This is due to the overestimated activation energies for carbon diffusion as pointed out in section \ref{subsection:defects:mig_classical}.
For rectangularly shaped precipitates with side length $L$ the amount of carbon atoms in 3C-SiC and silicon atoms in c-Si is given by
\begin{equation}
 N_{\text{Carbon}}^{\text{3C-SiC}} =4 \left( \frac{L}{a_{\text{SiC}}}\right)^3
 \text{ and} \quad
 N_{\text{Silicon}}^{\text{c-Si}} =8 \left( \frac{L}{a_{\text{Si}}}\right)^3 \text{ .}
\label{eq:md:n_prec}
\end{equation}
Table \ref{table:md:ins_vols} summarizes the side length of each of the three different insertion volumes determined by equations \eqref{eq:md:n_prec} and the resulting carbon concentrations inside these volumes.
Looking at the carbon concentrations simulations can be distinguished in simulations occupying low ($V_1$) and high ($V_2$, $V_3$) concentrations of carbon.
\begin{table}
\begin{center}
\begin{tabular}{l c c c}
\hline
\hline
 & $V_1$ & $V_2$ & $V_3$ \\
\hline
Side length [\AA] & 168.3 & 50.0 & 49.0 \\
Carbon concentration [$\frac{1}{\text{c-Si unit cell}}$] & 0.20 & 7.68 & 8.16\\
\hline
\hline
\end{tabular}
\end{center}
\caption{Side lengthes of the insertion volumes $V_1$, $V_2$ and $V_3$ used for the incoorperation of 6000 carbon atoms.}
\label{table:md:ins_vols}
\end{table}

The insertion is realized in a way to keep the system temperature constant.

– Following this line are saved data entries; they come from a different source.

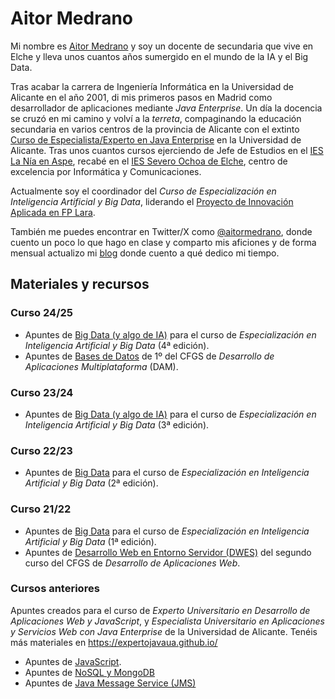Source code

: # Aitor Medrano

Mi nombre es [Aitor Medrano](mailto:a.medrano@edu.gva.es) y soy un docente de secundaria que vive en Elche y lleva unos cuantos años sumergido en el mundo de la IA y el Big Data.

Tras acabar la carrera de Ingeniería Informática en la Universidad de Alicante en el año 2001, di mis primeros pasos en Madrid como desarrollador de aplicaciones mediante *Java Enterprise*. Un día la docencia se cruzó en mi camino y volví a la *terreta*, compaginando la educación secundaria en varios centros de la provincia de Alicante con el extinto [Curso de Especialista/Experto en Java Enterprise](https://web.ua.es/es/expertojava/) en la Universidad de Alicante. Tras unos cuantos cursos ejerciendo de Jefe de Estudios en el [IES La Nía en Aspe](https://portal.edu.gva.es/ieslania/), recabé en el [IES Severo Ochoa de Elche](https://portal.edu.gva.es/03013224/), centro de excelencia por Informática y Comunicaciones.

Actualmente soy el coordinador del *Curso de Especialización en Inteligencia Artificial y Big Data*, liderando el [Proyecto de Innovación Aplicada en FP Lara](https://piafplara.es/).

También me puedes encontrar en Twitter/X como [@aitormedrano](https://twitter.com/aitormedrano), donde cuento un poco lo que hago en clase y comparto mis aficiones y de forma mensual actualizo mi [blog](https://aitor-medrano.github.io/blog/) donde cuento a qué dedico mi tiempo.

## Materiales y recursos

### Curso 24/25

* Apuntes de [Big Data (y algo de IA)](https://aitor-medrano.github.io/iabd/) para el curso de *Especialización en Inteligencia Artificial y Big Data* (4ª edición).
* Apuntes de [Bases de Datos](https://aitor-medrano.github.io/bd/) de 1º del CFGS de *Desarrollo de Aplicaciones Multiplataforma* (DAM).

### Curso 23/24

* Apuntes de [Big Data (y algo de IA)](https://aitor-medrano.github.io/iabd/) para el curso de *Especialización en Inteligencia Artificial y Big Data* (3ª edición).

### Curso 22/23

* Apuntes de [Big Data](https://aitor-medrano.github.io/iabd2223/) para el curso de *Especialización en Inteligencia Artificial y Big Data* (2ª edición).

### Curso 21/22

* Apuntes de [Big Data](https://aitor-medrano.github.io/bigdata2122/) para el curso de *Especialización en Inteligencia Artificial y Big Data* (1ª edición).
* Apuntes de [Desarrollo Web en Entorno Servidor (DWES)](https://aitor-medrano.github.io/dwes2122/) del segundo curso del CFGS de *Desarrollo de Aplicaciones Web*.

### Cursos anteriores
 
Apuntes creados para el curso de *Experto Universitario en Desarrollo de Aplicaciones Web y JavaScript*, y *Especialista Universitario en Aplicaciones y Servicios Web con Java Enterprise* de la Universidad de Alicante. Tenéis más materiales en <https://expertojavaua.github.io/>

* Apuntes de [JavaScript](https://expertojavaua.github.io/expertojava.ua.es/experto/publico/2015-16/js-expertojava.html).
* Apuntes de [NoSQL y MongoDB](https://expertojavaua.github.io/expertojava.ua.es/experto/publico/2015-16/nosql-expertojava.html)
* Apuntes de [Java Message Service (JMS)](http://www.jtech.ua.es/j2ee/2011-2012/restringido/mens/index.html)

In each of 600 insertion steps 10 carbon atoms are inserted at random positions within the respective region, which involves an increase in kinetic energy.
Thus, the simulation is continued without adding more carbon atoms until the system temperature is equal to the chosen temperature again, which is realized by the thermostat decoupling excessive energy.

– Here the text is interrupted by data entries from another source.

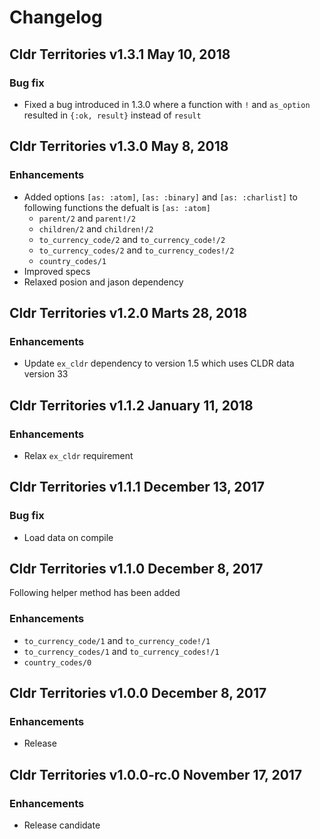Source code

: # Changelog

## Cldr Territories v1.3.1 May 10, 2018

### Bug fix

* Fixed a bug introduced in 1.3.0 where a function with `!` and `as_option` resulted in `{:ok, result}` instead of `result`

## Cldr Territories v1.3.0 May 8, 2018

### Enhancements

* Added options `[as: :atom]`, `[as: :binary]` and `[as: :charlist]` to following functions the defualt is `[as: :atom]`
  * `parent/2` and `parent!/2`
  * `children/2` and `children!/2`
  * `to_currency_code/2` and `to_currency_code!/2`
  * `to_currency_codes/2` and `to_currency_codes!/2`
  * `country_codes/1`
* Improved specs
* Relaxed posion and jason dependency

## Cldr Territories v1.2.0 Marts 28, 2018

### Enhancements

* Update `ex_cldr` dependency to version 1.5 which uses CLDR data version 33

## Cldr Territories v1.1.2 January 11, 2018

### Enhancements

* Relax `ex_cldr` requirement

## Cldr Territories v1.1.1 December 13, 2017

### Bug fix

* Load data on compile

## Cldr Territories v1.1.0 December 8, 2017

Following helper method has been added

### Enhancements

* `to_currency_code/1` and `to_currency_code!/1`
* `to_currency_codes/1` and `to_currency_codes!/1`
* `country_codes/0`


## Cldr Territories v1.0.0 December 8, 2017

### Enhancements

* Release

## Cldr Territories v1.0.0-rc.0 November 17, 2017

### Enhancements

* Release candidate
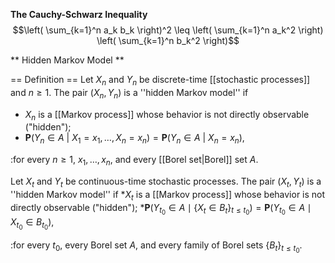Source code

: **The Cauchy-Schwarz Inequality**
$$\left( \sum_{k=1}^n a_k b_k \right)^2 \leq \left( \sum_{k=1}^n a_k^2 \right) \left( \sum_{k=1}^n b_k^2 \right)$$

** Hidden Markov Model **

== Definition ==
Let $X_n$ and $Y_n$ be discrete-time [[stochastic processes]] and $n\geq 1$. The pair $(X_n,Y_n)$ is a ''hidden Markov model'' if

* $X_n$ is a [[Markov process]] whose behavior is not directly observable ("hidden");
* $\mathbf{P}\bigl(Y_n \in A\ \bigl|\ X_1=x_1,\ldots,X_n=x_n\bigr)=\mathbf{P}\bigl(Y_n \in A\ \bigl|\ X_n=x_n\bigr),$ 

:for every $n\geq 1,$ $x_1,\ldots, x_n,$ and every [[Borel set|Borel]] set $A$.

Let $X_t$ and $Y_t$ be continuous-time stochastic processes. The pair $(X_t,Y_t)$ is a ''hidden Markov model'' if
*$X_t$ is a [[Markov process]] whose behavior is not directly observable ("hidden");
*$\mathbf{P}(Y_{t_0} \in A \mid \{X_t \in B_t\}_{ t\leq t_0}) = \mathbf{P}(Y_{t_0} \in A \mid X_{t_0} \in B_{t_0}),$

:for every $t_0,$ every Borel set $A,$ and every family of Borel sets $\{B_t\}_{t \leq t_0}.$
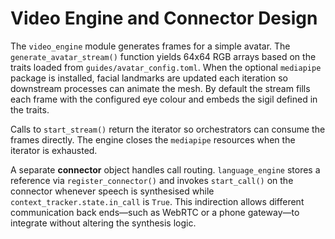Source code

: # Video Engine and Connector Design

The `video_engine` module generates frames for a simple avatar. The
`generate_avatar_stream()` function yields 64x64 RGB arrays based on the traits
loaded from `guides/avatar_config.toml`. When the optional `mediapipe` package is
installed, facial landmarks are updated each iteration so downstream processes
can animate the mesh. By default the stream fills each frame with the configured
eye colour and embeds the sigil defined in the traits.

Calls to `start_stream()` return the iterator so orchestrators can consume the
frames directly. The engine closes the `mediapipe` resources when the iterator is
exhausted.

A separate **connector** object handles call routing. `language_engine` stores a
reference via `register_connector()` and invokes `start_call()` on the connector
whenever speech is synthesised while `context_tracker.state.in_call` is `True`.
This indirection allows different communication back ends—such as WebRTC or a
phone gateway—to integrate without altering the synthesis logic.

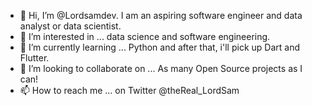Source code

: - 👋 Hi, I’m @Lordsamdev. I am an aspiring software engineer and data analyst or data scientist.
- 👀 I’m interested in ... data science and software engineering.
- 🌱 I’m currently learning ... Python and after that, i'll pick up Dart and Flutter.
- 💞️ I’m looking to collaborate on ... As many Open Source projects as I can!
- 📫 How to reach me ... on Twitter @theReal_LordSam

<!---
Lordsamdev/Lordsamdev is a ✨ special ✨ repository because its `README.md` (this file) appears on your GitHub profile.
You can click the Preview link to take a look at your changes.
--->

Every inserted carbon atom must exhibit a distance greater or equal than 1.5 \AA{} to present neighboured atoms to prevent too high forces to occur.
Once the total amount of carbon is inserted the simulation is continued for 100 ps followed by a cooling-down process until room temperature, that is  $20\, ^{\circ}\mathrm{C}$ is reached.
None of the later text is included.